Ленечка яростно барабанил в дверь ванной:
— Открой! Открой же! Мне надо тебе сказать… — ныл он.
И Монахов не все понимал.
Комната, уставленная тюльпанами, еще раз преобразилась. Стол был накрыт, и зажжены свечи. Монахову казалось, что он здесь не первый день подряд, и каждый из этих дней не похож на предыдущий: насколько отличались его представления об этом дне от того, как он начался, настолько же вечер этого дня отличался от его начала. Казалось, все следует в обратной последовательности, будто пленку этого дня прокручивали вспять. Они теперь сидели вокруг стола так, будто это было вчера, как могло быть сначала, но не потом. Так неожиданно все вдруг стало чисто, нарядно и благопристойно. Совершенно трезвый Зябликов был внимателен и приятен для тетушки; Монахову нравились все, но больше всех Ленечка; Наташа нравилась всем, но больше всех хотела нравиться Монахову, которому нравилась меньше, чем хотела; Ленечка никого не видел, кроме Наташи. Чокались шампанским в тетиных бокалах, ели чудесно сохраненный прошлогодний арбуз. И этот арбуз, особенно поразивший воображение неташкентца Монахова, арбуз, которого не могло быть в настоящем времени, еще укреплял в Монахове впечатление, что все они сейчас — лишь воспоминание об этом, уже бывшем с ними, вечере.

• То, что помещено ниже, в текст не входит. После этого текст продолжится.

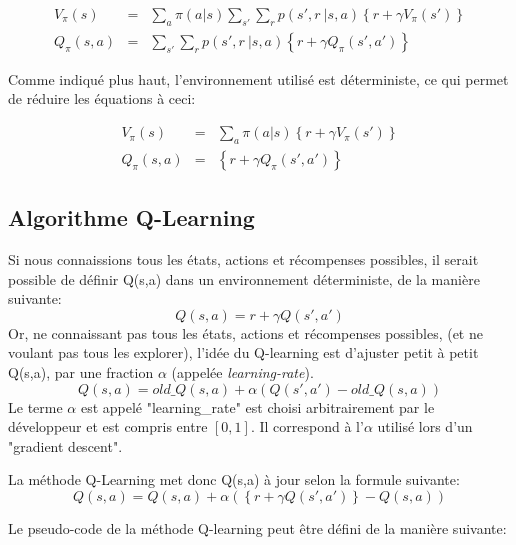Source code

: \documentclass[11pt,a4paper]{report}
\begin{document}
    \begin{eqnarray}
      V_\pi(s) &=& \sum_a\pi(a|s)\sum_{s'}\sum_rp(s',r\ |s,a)\left\{r+\gamma V_\pi(s')\right\} \\
      Q_\pi(s,a) &=& \sum_{s'}\sum_rp(s',r\ |s,a)\left\{r+\gamma Q_\pi(s',a')\right\}
    \end{eqnarray}
    
    \par Comme indiqué plus haut, l'environnement utilisé est déterministe, ce qui permet de réduire les équations à ceci: 
    
    \begin{eqnarray}
      V_\pi(s) &=& \sum_a\pi(a|s)\left\{r+\gamma V_\pi(s')\right\} \\
      Q_\pi(s,a) &=& \left\{r+\gamma Q_\pi(s',a')\right\}
    \end{eqnarray}
    
  \subsection{Algorithme Q-Learning}
  
   \par Si nous connaissions tous les états, actions et récompenses possibles, il serait possible de définir Q(s,a) dans un environnement déterministe, de la manière suivante: 
    $$Q(s,a) = r +  \gamma Q(s',a')$$
    Or, ne connaissant pas tous les états, actions et récompenses possibles, (et ne voulant pas tous les explorer), l'idée du Q-learning est d'ajuster petit à petit Q(s,a), par une fraction $\alpha$ (appelée \textit{learning-rate}).  
    $$Q(s,a) = old\_Q(s,a) + \alpha(Q(s',a') - old\_Q(s,a))$$
    Le terme $\alpha$ est appelé "learning\_rate" est choisi arbitrairement par le développeur et est compris entre $[0,1]$. Il correspond à l'$\alpha$ utilisé lors d'un "gradient descent". 
 
    \newpage   
    \par La méthode Q-Learning met donc Q(s,a) à jour selon la formule suivante: 
    $$Q(s,a) = Q(s,a) + \alpha(\left\{  r + \gamma Q(s', a') \right\} - Q(s,a) )$$  
    
    \par Le pseudo-code de la méthode Q-learning peut être défini de la manière suivante: 
  
\end{document}
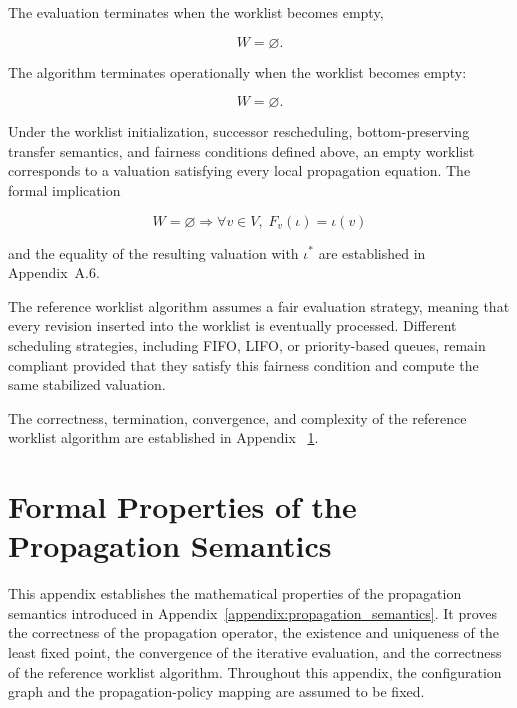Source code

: \documentclass[10pt]{article}
\begin{document}
The evaluation terminates when the worklist becomes empty,

\begin{equation}
	\label{eq:worklist_stop}
	W
	=
	\varnothing.
\end{equation}

The algorithm terminates operationally when the worklist becomes empty:

\begin{equation}
	W
	=
	\varnothing.
	\label{eq:worklist_stop}
\end{equation}

Under the worklist initialization, successor rescheduling, bottom-preserving transfer semantics, and fairness conditions defined above, an empty worklist corresponds to a valuation satisfying every local propagation equation. The formal implication

\begin{equation}
	W
	=
	\varnothing
	\Longrightarrow
	\forall v\in V,\;
	F_v(\iota)
	=
	\iota(v)
	\label{eq:worklist_local_equilibrium}
\end{equation}

and the equality of the resulting valuation with $\iota^{*}$ are established in Appendix~A.6.

The reference worklist algorithm assumes a fair evaluation strategy, meaning that every revision inserted into the worklist is eventually processed.
Different scheduling strategies, including FIFO, LIFO, or priority-based queues, remain compliant provided that they satisfy this fairness condition and compute the same stabilized valuation.

The correctness, termination, convergence, and complexity of the reference worklist algorithm are established in Appendix ~\ref{appendix:formal_properties}.

\section{Formal Properties of the Propagation Semantics}
\label{appendix:formal_properties}

This appendix establishes the mathematical properties of the propagation semantics introduced in Appendix~\ref{appendix:propagation_semantics}. It proves the correctness of the propagation operator, the existence and
uniqueness of the least fixed point, the convergence of the iterative
evaluation, and the correctness of the reference worklist algorithm. Throughout this appendix, the configuration graph and the propagation-policy mapping are assumed to be fixed.
\end{document}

Наташа была празднично хороша. Что бы там ни было, а то, что происходило в этом «воспоминании» Монахова, в наибольшей степени происходило с нею и для нее, причем не в воспоминании, а сейчас, в ее жизни. Это был ее день рождения, вот в чем все дело. На будущий год ей будет уже двадцать четыре года!.. Ей было страшно и весело. Монахов внушал ей любовь и ужас. Ленечкин восторг льстил и повергал в отчаяние. Сочетание их двоих будило в ней страх и любопытство. Именно испуг и жгучее любопытство главным образом освещали ее лицо и так красили, что казались одному светом ее любви к другому, а другому— отражением любви к ней первого. Наташа охотно пылала в этом костерке. Впрочем, Ленечка так любовался, что и не ревновал. Скорее уж Монахов ревновал: «Вот кто любит! Вот кому все!» — завидовал он, глядя в Ленечкино лицо, в эту небесную лужицу, в которой отражалась Наташа. Ах, как оно жило, как дышало! Будто его лицо летело на нем, как всадник: вперед! вперед! к ней, к ней!.. — радостно предаваясь этой скорости. Он все время к ней шел: он к ней шел, приходил, наконец, видел и тогда снова шел. Он шел к ней через стол, через эти два метра расстояния, как сквозь бесконечность, не пугавшую и не останавливающую его. И радостно было Монахову видеть Наташу, и лестно читать в ее взоре, но стоило ему увидеть этот полет Ленечкиного лица, как не мог он не следить с падающим вслед сердцем за этим бесконечным и радостным падением, и тогда уже трудно ему было взглянуть на Наташу, которая ведь не смотрела на Ленечку, а ждала его, монаховского, взгляда. Так голо, так откровенно мерцали ее широкие глаза, остановившиеся на том, что будет, уже скоро, не сейчас, через минуту, через час, но все ближе — решение! Не ее, но чье-то, но известно чье. Она все сделала, все свела, срежиссировала неизбежность и теперь могла только ждать. И ждать было радостно — она ни на что не рассчитывала и не обольщалась, но могла еще тысячу раз надеяться без всяких оснований, как Ленечка мог надеяться сто тысяч раз, как Монахов надеялся еще хоть раз в жизни…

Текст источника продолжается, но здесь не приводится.